The garden has become a destination location, with their customers providing the best in word-of-mouth advertising. Visitors can easily wander the garden for three or four hours, Johnson said. Many can be found resting at the gazebo in the garden that is open seven days a week from April to November.
“We have some customers who come by every two weeks just to see what’s flowering in the garden,” Johnson said. “People ask if they can be married here.”
But Johnson said the nursery isn’t zoned for hosting events, and he’s not considering going in that business direction — mostly because the garden surrounds his home.

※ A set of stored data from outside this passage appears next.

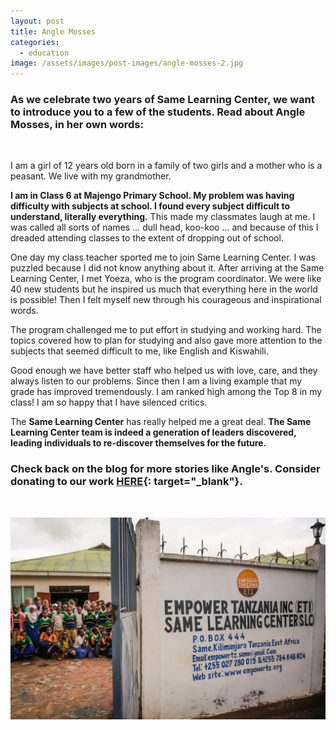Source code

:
 ```yaml
---
layout: post
title: Angle Mosses
categories:
  - education
image: /assets/images/post-images/angle-mosses-2.jpg
---
```


### As we celebrate two years of Same Learning Center, we want to introduce you to a few of the students. Read about Angle Mosses, in her own words:

&nbsp;

I am a girl of 12 years old born in a family of two girls and a mother who is a peasant. We live with my grandmother.

**I am in Class 6 at Majengo Primary School. My problem was having difficulty with subjects at school. I found every subject difficult to understand, literally everything.** This made my classmates laugh at me. I was called all sorts of names … dull head, koo-koo … and because of this I dreaded attending classes to the extent of dropping out of school.

One day my class teacher sported me to join Same Learning Center. I was puzzled because I did not know anything about it. After arriving at the Same Learning Center, I met Yoeza, who is the program coordinator. We were like 40 new students but he inspired us much that everything here in the world is possible\! Then I felt myself new through his courageous and inspirational words.

The program challenged me to put effort in studying and working hard. The topics covered how to plan for studying and also gave more attention to the subjects that seemed difficult to me, like English and Kiswahili.

Good enough we have better staff who helped us with love, care, and they always listen to our problems. Since then I am a living example that my grade has improved tremendously. I am ranked high among the Top 8 in my class\! I am so happy that I have silenced critics.&nbsp;

The **Same Learning Center**&nbsp;has really helped me a great deal. **The Same Learning Center team is indeed a generation of leaders discovered, leading individuals to re-discover themselves for the future.**

### **Check back on the blog for more stories like Angle's. Consider donating to our work [HERE](https://empowertz.org/donate/){: target="_blank"}.**

&nbsp;

![](/uploads/2019/04/23/angle-mosses/learningcenter1.jpg)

The location is one thing he would recommend or change about it if he had to do the garden all over again. When asked why he would move the garden away from his house, he responds, “So people don’t have their face plastered up against the window, which has happened,” he said, laughing.
“As a specialty nursery in this day and age, you have to do something different to get people to come see you; otherwise, you are just another nursery,” Johnson said.
“If you can get people to come to your garden and it’s planted in a way that they like, their subconscious goes, ‘If I plant that, my garden will look like that,’” Johnson said. Then, it’s only a few feet to go for customers to buy the plants they just admired.
The sale area and the garden area are separate on his property. Free catalogs are provided in the garden so customers can mark them up as a shopping list, and then head over to the greenhouse where the hostas are arranged in alphabetical order for sale.
Johnson expects the garden to require more and more time to maintain, which is why he’s considering volunteer laborers. He’s heard of other nurseries doing so, and someone at the Hardy Plant Society gave the suggestion.
“I was hesitant, but they said it worked out well,” Johnson said. “It’s a possibility in the future.”